# Evaluating the Support of MTC Applications On Intel Xeon Phi Many-Core Accelerators

Poornima Nookala, Serapheim Dimitropoulos, Karl Stough, Ioan Raicu Department of Computer Science, Illinois Institute of Technology, Chicago, Illinois {pnookala,sdimitro,kstough,iraicu}@hawk.iit.edu

Abstract -As Many-Task Computing (MTC) is becoming common-place on clusters, grids, and supercomputers, research that aims to take advantage of the new advances in hardware for MTC workloads is becoming more relevant.

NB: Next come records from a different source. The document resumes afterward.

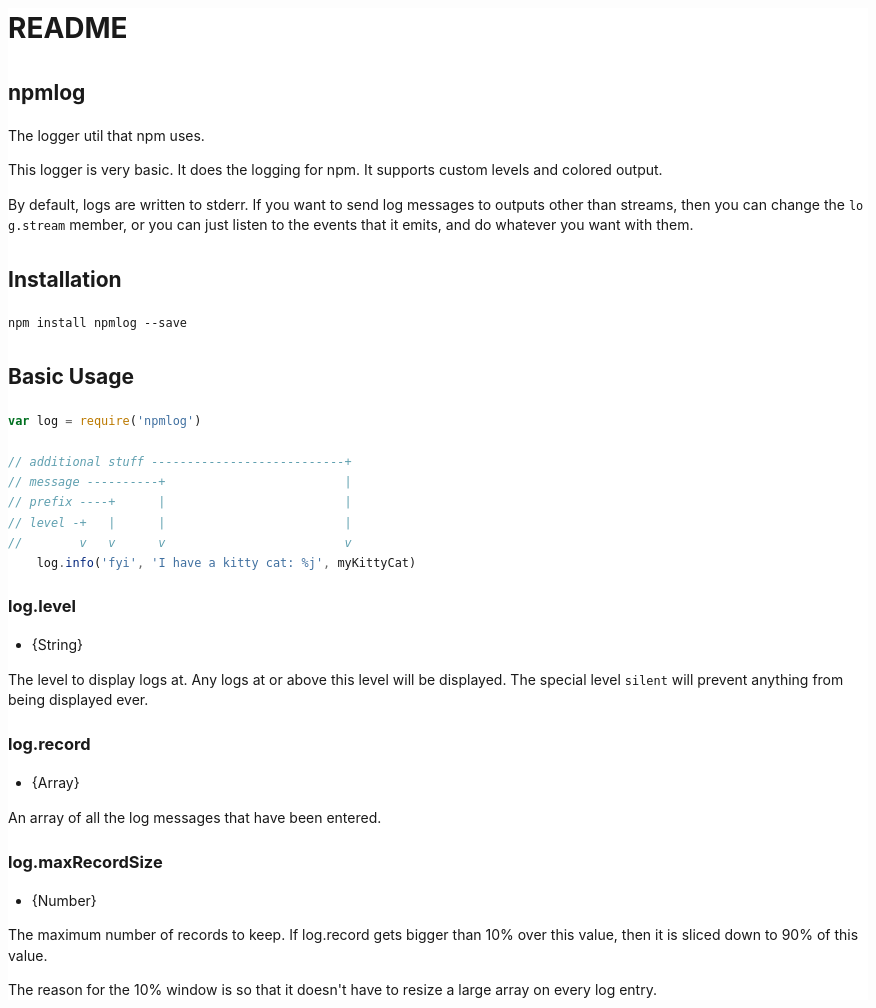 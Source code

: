 # README

## npmlog

The logger util that npm uses.

This logger is very basic. It does the logging for npm. It supports custom levels and colored output.

By default, logs are written to stderr. If you want to send log messages to outputs other than streams, then you can change the `log.stream` member, or you can just listen to the events that it emits, and do whatever you want with them.

## Installation

```text
npm install npmlog --save
```

## Basic Usage

```javascript
var log = require('npmlog')

// additional stuff ---------------------------+
// message ----------+                         |
// prefix ----+      |                         |
// level -+   |      |                         |
//        v   v      v                         v
    log.info('fyi', 'I have a kitty cat: %j', myKittyCat)
```

### log.level

* {String}

The level to display logs at. Any logs at or above this level will be displayed. The special level `silent` will prevent anything from being displayed ever.

### log.record

* {Array}

An array of all the log messages that have been entered.

### log.maxRecordSize

* {Number}

The maximum number of records to keep. If log.record gets bigger than 10% over this value, then it is sliced down to 90% of this value.

The reason for the 10% window is so that it doesn't have to resize a large array on every log entry.
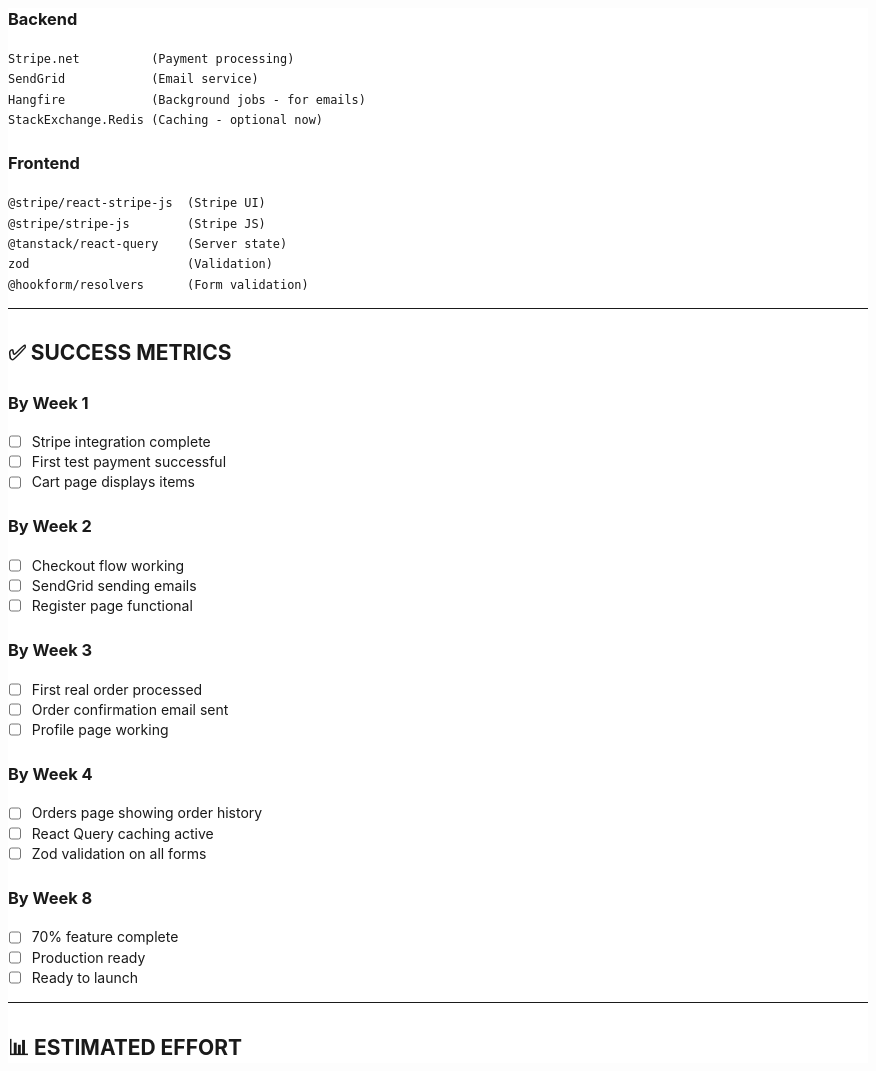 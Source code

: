 ### Backend
```
Stripe.net          (Payment processing)
SendGrid            (Email service)
Hangfire            (Background jobs - for emails)
StackExchange.Redis (Caching - optional now)
```

### Frontend
```
@stripe/react-stripe-js  (Stripe UI)
@stripe/stripe-js        (Stripe JS)
@tanstack/react-query    (Server state)
zod                      (Validation)
@hookform/resolvers      (Form validation)
```

---

## ✅ SUCCESS METRICS

### By Week 1
- [ ] Stripe integration complete
- [ ] First test payment successful
- [ ] Cart page displays items

### By Week 2
- [ ] Checkout flow working
- [ ] SendGrid sending emails
- [ ] Register page functional

### By Week 3
- [ ] First real order processed
- [ ] Order confirmation email sent
- [ ] Profile page working

### By Week 4
- [ ] Orders page showing order history
- [ ] React Query caching active
- [ ] Zod validation on all forms

### By Week 8
- [ ] 70% feature complete
- [ ] Production ready
- [ ] Ready to launch

---

## 📊 ESTIMATED EFFORT
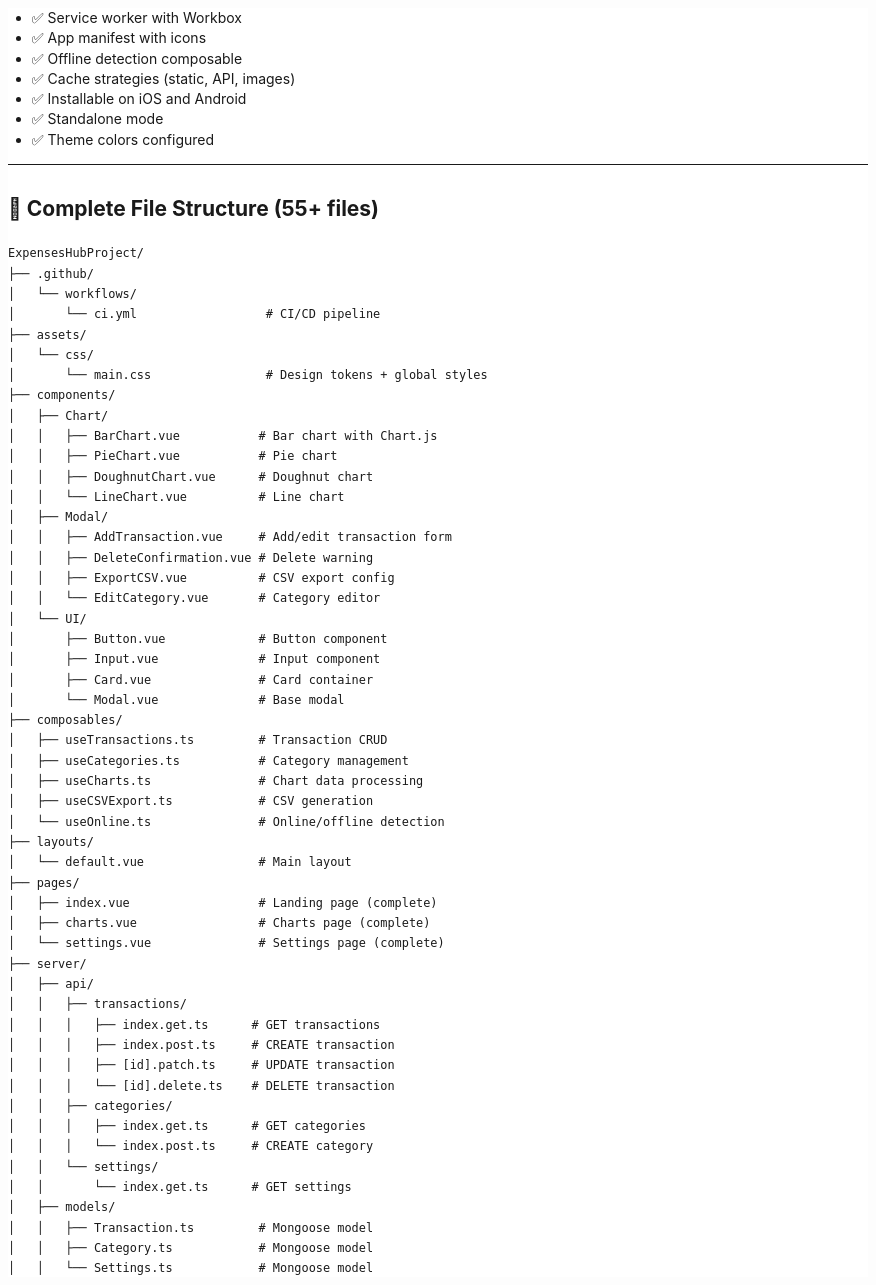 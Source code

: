 - ✅ Service worker with Workbox
- ✅ App manifest with icons
- ✅ Offline detection composable
- ✅ Cache strategies (static, API, images)
- ✅ Installable on iOS and Android
- ✅ Standalone mode
- ✅ Theme colors configured

---

## 📁 Complete File Structure (55+ files)

```
ExpensesHubProject/
├── .github/
│   └── workflows/
│       └── ci.yml                  # CI/CD pipeline
├── assets/
│   └── css/
│       └── main.css                # Design tokens + global styles
├── components/
│   ├── Chart/
│   │   ├── BarChart.vue           # Bar chart with Chart.js
│   │   ├── PieChart.vue           # Pie chart
│   │   ├── DoughnutChart.vue      # Doughnut chart
│   │   └── LineChart.vue          # Line chart
│   ├── Modal/
│   │   ├── AddTransaction.vue     # Add/edit transaction form
│   │   ├── DeleteConfirmation.vue # Delete warning
│   │   ├── ExportCSV.vue          # CSV export config
│   │   └── EditCategory.vue       # Category editor
│   └── UI/
│       ├── Button.vue             # Button component
│       ├── Input.vue              # Input component
│       ├── Card.vue               # Card container
│       └── Modal.vue              # Base modal
├── composables/
│   ├── useTransactions.ts         # Transaction CRUD
│   ├── useCategories.ts           # Category management
│   ├── useCharts.ts               # Chart data processing
│   ├── useCSVExport.ts            # CSV generation
│   └── useOnline.ts               # Online/offline detection
├── layouts/
│   └── default.vue                # Main layout
├── pages/
│   ├── index.vue                  # Landing page (complete)
│   ├── charts.vue                 # Charts page (complete)
│   └── settings.vue               # Settings page (complete)
├── server/
│   ├── api/
│   │   ├── transactions/
│   │   │   ├── index.get.ts      # GET transactions
│   │   │   ├── index.post.ts     # CREATE transaction
│   │   │   ├── [id].patch.ts     # UPDATE transaction
│   │   │   └── [id].delete.ts    # DELETE transaction
│   │   ├── categories/
│   │   │   ├── index.get.ts      # GET categories
│   │   │   └── index.post.ts     # CREATE category
│   │   └── settings/
│   │       └── index.get.ts      # GET settings
│   ├── models/
│   │   ├── Transaction.ts         # Mongoose model
│   │   ├── Category.ts            # Mongoose model
│   │   └── Settings.ts            # Mongoose model
```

A good example is the design of frameworks like GeMTC that incorporate general purpose GPU hardware to improve the concurrency of executing tasks. This work attempts to support MTC workloads on the Intel Xeon Phi accelerators. Our plan is to develop two frameworks that will achieve that goal. One based on OpenMP and the other one based on Intel's Symmetric Communication Interface (SCIF) provided for Many-Integrated Core (MIC) accelerators like the Xeon Phi. Both frameworks aim to provide the same interface as GeMTC, leveraging the integration efforts with the Swift parallel programming system. Our end-goal is to present how programming many-core computing processors can be made easier and more productive using OpenMP or SCIF, and enable the execution of MTC workloads hybrid accelerator-based systems.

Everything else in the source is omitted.